Biology and Management of Walleye and Sauger: Status and Needs

Walleye has become one of the most sought after species of freshwater sport fishes in North America. The huge demand for this species along with changes in its habitat has resulted in a dramatic decline in their numbers from their original populations over the past century. The purpose of this 1-day symposium is to present up-to-date information on the biology and management of walleye and sauger, particularly walleye, including topics on systematics, genetics, physiology, ecology, population dynamics, culture, and management practices, which will be of interest to managers, researchers, and students who deal with these species.
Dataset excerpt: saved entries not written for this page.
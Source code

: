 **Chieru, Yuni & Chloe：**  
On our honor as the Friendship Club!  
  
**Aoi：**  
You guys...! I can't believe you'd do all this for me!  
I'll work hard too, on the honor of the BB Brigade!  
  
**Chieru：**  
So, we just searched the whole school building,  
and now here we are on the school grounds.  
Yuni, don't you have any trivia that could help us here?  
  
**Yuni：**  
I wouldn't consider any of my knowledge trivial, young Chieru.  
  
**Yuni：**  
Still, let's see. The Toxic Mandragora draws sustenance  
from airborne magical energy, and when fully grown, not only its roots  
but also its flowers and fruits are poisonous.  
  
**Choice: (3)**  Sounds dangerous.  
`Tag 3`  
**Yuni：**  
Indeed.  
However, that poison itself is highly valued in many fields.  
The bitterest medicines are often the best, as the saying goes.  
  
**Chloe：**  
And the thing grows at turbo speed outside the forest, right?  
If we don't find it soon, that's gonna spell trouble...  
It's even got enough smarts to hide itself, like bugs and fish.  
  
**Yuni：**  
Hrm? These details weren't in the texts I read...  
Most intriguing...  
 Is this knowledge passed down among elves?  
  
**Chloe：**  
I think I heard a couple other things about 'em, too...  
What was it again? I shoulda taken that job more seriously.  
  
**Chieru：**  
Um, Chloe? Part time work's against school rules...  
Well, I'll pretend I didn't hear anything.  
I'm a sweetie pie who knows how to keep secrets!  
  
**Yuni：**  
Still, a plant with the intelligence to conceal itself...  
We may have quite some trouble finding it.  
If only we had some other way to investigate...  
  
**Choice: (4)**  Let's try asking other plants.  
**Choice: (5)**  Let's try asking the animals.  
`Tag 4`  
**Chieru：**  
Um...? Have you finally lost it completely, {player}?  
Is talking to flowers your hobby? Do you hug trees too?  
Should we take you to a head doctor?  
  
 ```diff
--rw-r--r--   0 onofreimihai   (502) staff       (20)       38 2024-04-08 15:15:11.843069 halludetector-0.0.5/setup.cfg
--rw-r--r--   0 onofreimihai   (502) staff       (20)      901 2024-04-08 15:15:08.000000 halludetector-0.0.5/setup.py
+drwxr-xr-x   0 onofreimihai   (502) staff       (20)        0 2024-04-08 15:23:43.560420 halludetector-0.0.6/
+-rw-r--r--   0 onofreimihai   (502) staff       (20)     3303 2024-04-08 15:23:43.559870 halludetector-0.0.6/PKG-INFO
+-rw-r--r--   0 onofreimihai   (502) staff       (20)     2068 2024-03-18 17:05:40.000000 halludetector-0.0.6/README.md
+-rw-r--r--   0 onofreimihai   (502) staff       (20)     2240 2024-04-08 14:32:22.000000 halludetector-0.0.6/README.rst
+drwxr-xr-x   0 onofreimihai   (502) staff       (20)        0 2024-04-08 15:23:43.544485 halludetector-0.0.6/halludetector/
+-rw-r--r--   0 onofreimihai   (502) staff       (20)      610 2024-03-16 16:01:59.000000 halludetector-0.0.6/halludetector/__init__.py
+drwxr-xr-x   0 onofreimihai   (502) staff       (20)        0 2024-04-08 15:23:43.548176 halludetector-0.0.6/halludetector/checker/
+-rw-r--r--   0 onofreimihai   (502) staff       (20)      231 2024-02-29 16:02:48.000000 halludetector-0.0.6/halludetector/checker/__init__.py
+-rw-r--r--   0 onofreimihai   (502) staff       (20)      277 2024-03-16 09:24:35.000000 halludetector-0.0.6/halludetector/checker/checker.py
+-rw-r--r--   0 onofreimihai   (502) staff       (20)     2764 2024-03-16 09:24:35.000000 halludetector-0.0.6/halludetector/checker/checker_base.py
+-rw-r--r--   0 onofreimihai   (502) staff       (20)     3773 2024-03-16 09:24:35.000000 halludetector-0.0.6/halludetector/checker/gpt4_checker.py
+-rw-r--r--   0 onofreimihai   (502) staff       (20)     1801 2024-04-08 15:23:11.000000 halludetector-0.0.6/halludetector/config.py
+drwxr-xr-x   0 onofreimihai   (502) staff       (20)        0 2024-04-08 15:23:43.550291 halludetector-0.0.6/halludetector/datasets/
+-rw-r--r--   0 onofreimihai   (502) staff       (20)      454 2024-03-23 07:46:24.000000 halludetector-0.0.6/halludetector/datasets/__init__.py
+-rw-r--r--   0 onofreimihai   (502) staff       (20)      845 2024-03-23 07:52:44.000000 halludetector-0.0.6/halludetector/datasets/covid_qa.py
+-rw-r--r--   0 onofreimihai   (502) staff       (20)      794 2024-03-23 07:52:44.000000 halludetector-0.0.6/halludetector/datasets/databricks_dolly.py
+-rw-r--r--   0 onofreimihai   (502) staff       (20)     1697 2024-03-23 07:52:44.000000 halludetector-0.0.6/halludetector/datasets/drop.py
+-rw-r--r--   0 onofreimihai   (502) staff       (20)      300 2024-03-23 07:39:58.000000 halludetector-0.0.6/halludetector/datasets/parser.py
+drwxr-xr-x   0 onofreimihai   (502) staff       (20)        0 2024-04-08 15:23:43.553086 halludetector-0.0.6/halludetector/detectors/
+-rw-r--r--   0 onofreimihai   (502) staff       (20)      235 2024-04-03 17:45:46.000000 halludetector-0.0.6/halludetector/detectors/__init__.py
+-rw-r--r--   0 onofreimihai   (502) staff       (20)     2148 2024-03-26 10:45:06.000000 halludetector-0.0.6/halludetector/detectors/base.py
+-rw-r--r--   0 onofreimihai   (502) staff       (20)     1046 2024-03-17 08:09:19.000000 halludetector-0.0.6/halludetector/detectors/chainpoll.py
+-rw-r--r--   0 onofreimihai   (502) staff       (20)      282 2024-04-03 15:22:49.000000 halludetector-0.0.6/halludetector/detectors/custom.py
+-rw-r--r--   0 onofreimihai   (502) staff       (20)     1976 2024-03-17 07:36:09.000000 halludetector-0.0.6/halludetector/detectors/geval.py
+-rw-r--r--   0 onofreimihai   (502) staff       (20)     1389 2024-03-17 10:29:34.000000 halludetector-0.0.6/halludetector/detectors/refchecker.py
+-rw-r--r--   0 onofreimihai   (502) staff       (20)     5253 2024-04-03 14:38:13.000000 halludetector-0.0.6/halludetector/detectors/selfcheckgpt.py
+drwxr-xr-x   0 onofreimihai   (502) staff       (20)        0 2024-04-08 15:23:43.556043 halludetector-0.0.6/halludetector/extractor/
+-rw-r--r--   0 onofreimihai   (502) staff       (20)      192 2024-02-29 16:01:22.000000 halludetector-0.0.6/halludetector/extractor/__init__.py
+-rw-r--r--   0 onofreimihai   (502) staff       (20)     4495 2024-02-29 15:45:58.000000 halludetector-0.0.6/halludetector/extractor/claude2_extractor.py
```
The symposium will coincide with the publication of a new book, Biology, Management, and Culture of Walleye and Sauger, by the American Fisheries Society in 2011. The book is a comprehensive compilation and review of information on both species designed to fill the gap between the present and the first synthesis on walleye written more than 30 years ago by Colby, McNicol, and Ryder, published in 1979 by the FAO. Our schedule of presentations includes a number of synthesis presentations by lead authors of the book's chapters, along with contributed papers describing case histories and related management issues. At the end of the symposium, we will have an open forum discussion, moderated by Nick Baccante, also a chapter author, on The Future of Walleye Research and Needs for Management, with plans to prepare a summary paper from the forum for possible publication in Fisheries.